___ LISTED RECORDS

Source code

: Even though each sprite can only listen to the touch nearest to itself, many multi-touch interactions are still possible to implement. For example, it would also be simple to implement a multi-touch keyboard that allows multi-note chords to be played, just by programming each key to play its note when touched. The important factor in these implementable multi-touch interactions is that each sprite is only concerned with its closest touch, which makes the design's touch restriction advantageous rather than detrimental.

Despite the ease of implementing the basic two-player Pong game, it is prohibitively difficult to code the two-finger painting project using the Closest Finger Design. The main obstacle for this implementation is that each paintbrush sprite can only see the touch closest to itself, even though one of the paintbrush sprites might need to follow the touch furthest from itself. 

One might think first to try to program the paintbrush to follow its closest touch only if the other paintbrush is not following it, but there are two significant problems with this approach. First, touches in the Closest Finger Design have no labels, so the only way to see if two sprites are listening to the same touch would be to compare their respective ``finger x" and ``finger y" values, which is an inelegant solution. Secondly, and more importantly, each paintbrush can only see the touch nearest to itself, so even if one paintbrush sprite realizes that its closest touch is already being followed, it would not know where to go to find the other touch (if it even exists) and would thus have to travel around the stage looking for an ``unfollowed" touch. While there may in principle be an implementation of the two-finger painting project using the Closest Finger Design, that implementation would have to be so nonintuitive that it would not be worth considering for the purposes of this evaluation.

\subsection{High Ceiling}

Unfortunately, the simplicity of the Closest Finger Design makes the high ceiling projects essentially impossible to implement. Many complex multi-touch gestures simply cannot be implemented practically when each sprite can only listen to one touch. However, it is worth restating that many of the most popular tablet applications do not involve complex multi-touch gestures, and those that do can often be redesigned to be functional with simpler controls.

______

## EXERCISE DETAILS:
Go through the records and report each line that contains "code".

## EXERCISE ANSWER:
Source code
Despite the ease of implementing the basic two-player Pong game, it is prohibitively difficult to code the two-finger painting project using the Closest Finger Design. The main obstacle for this implementation is that each paintbrush sprite can only see the touch closest to itself, even though one of the paintbrush sprites might need to follow the touch furthest from itself. 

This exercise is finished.